Tuesday, July 1, 2014

Packer Meadows

Our day off this week turned out to be beautiful, sunny and clear, a perfect day for a trip. We had been encouraged to travel up to Lolo Pass, the border between Montana and Idaho on Hwy 12, to see the summer crop of camas flowers. On the way we got a great shot of Lolo Peak, elevation 9,143. From Wikapedia: The name "Lolo" probably evolved from "Lou-Lou", a pronunciation of "Lawrence," a French-Canadian fur trapper killed by a grizzly bear and buried at Grave Creek. The first written evidence of the name "Lolo" appears in 1831 when Hudson's Bay Company fur trader John Work refers in his journal to Lolo Creek as "Lou Lou." In an 1853 railroad survey and map, Lieutenant John Mullan spelled the creek and trail "Lou Lou." However, by 1865 the name was shortened to Lolo and is currently the name of a national forest, town, creek, mountain peak, mountain pass and historic trail in west central Montana.

After a quick stop at the Lolo Pass Visitor Center for directions, we found our way, on a dirt road, to Packer Meadows, a gorgeous field bursting with the lovely camas flowers as well as many other kinds of wildflowers.

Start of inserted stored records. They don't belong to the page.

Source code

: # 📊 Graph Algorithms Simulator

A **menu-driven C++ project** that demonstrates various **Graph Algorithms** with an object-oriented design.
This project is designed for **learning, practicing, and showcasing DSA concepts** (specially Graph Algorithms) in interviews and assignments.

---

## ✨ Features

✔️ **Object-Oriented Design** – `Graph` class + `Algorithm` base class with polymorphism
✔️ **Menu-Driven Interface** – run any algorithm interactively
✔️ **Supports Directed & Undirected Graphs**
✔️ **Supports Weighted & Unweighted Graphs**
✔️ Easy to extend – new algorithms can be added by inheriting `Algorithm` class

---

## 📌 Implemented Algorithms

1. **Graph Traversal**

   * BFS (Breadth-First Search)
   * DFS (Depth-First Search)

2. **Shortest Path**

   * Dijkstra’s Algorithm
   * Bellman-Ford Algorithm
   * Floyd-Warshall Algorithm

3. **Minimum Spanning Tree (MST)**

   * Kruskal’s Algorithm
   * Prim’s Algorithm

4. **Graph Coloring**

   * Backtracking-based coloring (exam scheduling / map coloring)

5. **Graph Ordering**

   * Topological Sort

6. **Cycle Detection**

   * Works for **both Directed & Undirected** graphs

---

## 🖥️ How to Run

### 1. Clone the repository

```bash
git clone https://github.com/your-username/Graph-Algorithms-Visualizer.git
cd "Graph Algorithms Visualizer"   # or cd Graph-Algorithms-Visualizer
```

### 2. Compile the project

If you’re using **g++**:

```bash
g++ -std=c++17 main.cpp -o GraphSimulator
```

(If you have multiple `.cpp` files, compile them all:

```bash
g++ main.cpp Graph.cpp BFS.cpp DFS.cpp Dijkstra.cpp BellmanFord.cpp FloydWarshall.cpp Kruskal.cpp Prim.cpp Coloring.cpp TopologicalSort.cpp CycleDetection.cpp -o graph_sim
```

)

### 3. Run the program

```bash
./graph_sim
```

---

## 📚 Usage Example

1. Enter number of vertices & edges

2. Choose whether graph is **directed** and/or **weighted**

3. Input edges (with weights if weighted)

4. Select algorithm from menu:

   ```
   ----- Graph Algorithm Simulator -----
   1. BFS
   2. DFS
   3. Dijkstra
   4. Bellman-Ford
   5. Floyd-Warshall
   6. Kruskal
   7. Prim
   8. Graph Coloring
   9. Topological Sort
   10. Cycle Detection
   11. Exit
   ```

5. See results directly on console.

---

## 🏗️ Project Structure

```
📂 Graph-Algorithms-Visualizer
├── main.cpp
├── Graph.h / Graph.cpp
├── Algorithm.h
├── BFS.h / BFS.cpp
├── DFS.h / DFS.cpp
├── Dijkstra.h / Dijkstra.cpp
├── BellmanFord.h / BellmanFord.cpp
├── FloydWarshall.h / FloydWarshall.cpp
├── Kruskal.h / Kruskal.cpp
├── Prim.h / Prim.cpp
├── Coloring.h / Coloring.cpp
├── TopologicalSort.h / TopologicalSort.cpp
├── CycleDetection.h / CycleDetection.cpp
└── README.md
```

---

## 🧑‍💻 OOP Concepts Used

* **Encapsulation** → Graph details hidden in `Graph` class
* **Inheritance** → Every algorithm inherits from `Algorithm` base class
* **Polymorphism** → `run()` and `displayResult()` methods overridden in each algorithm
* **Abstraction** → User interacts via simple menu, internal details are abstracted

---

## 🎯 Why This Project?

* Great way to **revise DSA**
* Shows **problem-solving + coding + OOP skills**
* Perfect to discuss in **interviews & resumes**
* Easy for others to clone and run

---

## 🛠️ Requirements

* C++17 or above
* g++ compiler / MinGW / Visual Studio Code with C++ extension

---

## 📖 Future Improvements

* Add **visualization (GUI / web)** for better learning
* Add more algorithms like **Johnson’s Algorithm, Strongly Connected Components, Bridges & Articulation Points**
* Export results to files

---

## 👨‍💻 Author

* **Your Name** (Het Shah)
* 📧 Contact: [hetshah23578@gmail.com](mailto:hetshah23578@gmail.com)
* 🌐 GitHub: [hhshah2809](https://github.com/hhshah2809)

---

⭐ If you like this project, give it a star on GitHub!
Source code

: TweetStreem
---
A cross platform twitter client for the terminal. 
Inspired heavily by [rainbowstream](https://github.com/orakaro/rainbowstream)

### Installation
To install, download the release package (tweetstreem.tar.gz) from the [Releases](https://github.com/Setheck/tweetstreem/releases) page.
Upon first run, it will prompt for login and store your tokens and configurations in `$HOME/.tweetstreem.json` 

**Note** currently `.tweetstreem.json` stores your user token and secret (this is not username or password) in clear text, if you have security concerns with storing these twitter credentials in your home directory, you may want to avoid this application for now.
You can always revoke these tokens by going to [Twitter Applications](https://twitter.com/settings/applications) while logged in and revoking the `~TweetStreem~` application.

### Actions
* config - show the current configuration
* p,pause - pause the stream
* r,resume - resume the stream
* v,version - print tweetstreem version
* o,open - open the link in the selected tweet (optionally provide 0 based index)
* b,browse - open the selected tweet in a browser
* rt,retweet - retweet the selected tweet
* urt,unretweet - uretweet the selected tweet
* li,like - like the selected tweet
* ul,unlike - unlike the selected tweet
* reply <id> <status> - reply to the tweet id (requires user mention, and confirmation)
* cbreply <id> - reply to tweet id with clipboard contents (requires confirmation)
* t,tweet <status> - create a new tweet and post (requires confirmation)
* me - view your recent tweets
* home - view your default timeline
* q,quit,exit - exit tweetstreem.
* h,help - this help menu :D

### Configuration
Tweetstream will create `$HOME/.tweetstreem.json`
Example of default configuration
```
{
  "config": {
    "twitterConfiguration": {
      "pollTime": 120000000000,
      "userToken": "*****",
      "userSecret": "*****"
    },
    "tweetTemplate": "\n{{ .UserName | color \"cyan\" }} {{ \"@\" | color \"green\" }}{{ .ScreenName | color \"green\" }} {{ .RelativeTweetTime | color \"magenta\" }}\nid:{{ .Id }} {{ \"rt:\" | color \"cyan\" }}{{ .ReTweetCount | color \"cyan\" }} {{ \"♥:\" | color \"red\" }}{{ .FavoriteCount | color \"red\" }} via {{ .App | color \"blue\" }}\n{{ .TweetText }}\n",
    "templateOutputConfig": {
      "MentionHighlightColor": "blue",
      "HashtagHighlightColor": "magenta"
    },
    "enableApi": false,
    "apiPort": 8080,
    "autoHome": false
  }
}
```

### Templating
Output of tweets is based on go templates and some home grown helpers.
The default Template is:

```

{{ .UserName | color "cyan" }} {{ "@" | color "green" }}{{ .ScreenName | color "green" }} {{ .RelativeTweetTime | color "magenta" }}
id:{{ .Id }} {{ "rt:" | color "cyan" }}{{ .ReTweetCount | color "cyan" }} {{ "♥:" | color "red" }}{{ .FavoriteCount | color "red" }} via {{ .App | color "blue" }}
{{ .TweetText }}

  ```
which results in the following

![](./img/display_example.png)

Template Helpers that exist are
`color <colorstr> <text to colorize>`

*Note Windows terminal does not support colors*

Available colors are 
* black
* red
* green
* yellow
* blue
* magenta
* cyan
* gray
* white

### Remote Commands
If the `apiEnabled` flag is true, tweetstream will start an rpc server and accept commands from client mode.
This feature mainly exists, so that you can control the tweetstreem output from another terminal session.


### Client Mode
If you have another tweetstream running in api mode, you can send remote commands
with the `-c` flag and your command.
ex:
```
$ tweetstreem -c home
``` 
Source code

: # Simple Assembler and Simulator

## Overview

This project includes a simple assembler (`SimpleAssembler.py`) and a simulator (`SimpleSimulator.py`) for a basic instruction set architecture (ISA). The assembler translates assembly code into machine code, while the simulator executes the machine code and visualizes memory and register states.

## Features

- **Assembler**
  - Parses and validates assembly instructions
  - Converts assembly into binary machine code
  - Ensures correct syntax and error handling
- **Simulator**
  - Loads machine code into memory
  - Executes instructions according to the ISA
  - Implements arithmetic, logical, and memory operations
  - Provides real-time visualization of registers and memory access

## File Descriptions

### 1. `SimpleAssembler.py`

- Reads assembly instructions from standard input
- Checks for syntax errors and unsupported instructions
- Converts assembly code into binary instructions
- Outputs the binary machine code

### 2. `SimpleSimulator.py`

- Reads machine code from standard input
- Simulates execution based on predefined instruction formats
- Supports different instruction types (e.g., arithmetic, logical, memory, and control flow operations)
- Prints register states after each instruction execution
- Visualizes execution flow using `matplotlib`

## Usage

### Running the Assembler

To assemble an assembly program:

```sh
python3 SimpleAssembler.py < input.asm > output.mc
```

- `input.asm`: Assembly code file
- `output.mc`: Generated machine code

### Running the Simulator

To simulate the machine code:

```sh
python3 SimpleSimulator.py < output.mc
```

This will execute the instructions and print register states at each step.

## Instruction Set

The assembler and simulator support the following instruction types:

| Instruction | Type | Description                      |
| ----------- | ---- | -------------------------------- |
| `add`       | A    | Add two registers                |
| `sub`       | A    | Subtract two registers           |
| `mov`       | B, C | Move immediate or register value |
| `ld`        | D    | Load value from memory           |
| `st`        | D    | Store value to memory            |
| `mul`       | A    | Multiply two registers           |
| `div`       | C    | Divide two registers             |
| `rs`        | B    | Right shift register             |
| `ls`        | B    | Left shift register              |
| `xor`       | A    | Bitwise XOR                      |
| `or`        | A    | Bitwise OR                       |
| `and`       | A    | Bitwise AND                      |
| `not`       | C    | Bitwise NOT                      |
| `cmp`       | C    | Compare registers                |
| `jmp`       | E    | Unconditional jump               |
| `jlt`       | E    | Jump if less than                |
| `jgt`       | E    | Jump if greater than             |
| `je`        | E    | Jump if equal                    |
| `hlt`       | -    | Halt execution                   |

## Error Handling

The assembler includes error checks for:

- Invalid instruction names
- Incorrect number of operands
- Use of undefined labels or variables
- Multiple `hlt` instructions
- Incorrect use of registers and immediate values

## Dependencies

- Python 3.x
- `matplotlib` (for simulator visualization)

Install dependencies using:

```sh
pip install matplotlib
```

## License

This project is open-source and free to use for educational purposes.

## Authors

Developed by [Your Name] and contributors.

We gazed at a sea of blue in every direction!

Learning that the Nez Perce Indians depended on the camas flower, I looked up the use of the plant. It was sought out by many native peoples in the western U.S. and Canada. The bulb looks and tastes somewhat like a baked sweet potato, but sweeter. When dried, the bulbs can be pounded into a flour. Camas bulbs contributed to the survival of members of the Lewis and Clark Expedition of 1805 and 1806. It would fun to have a taste, but I realize digging wildflowers is not allowed in an historical place!

Another view of these gorgeous flowers.

An additional treat for us, as we traveled slowly along a 7 mile, very primitive road to the south of the Pass, was seeing what seemed like millions of spectacular bear grass blooms. They were covering the hillsides along the way. We had an amazing day, filled with not only these two delightful species, the camas and the bear grass, but also many other lovely wildflowers amidst high country forests. We live in a magnificent country!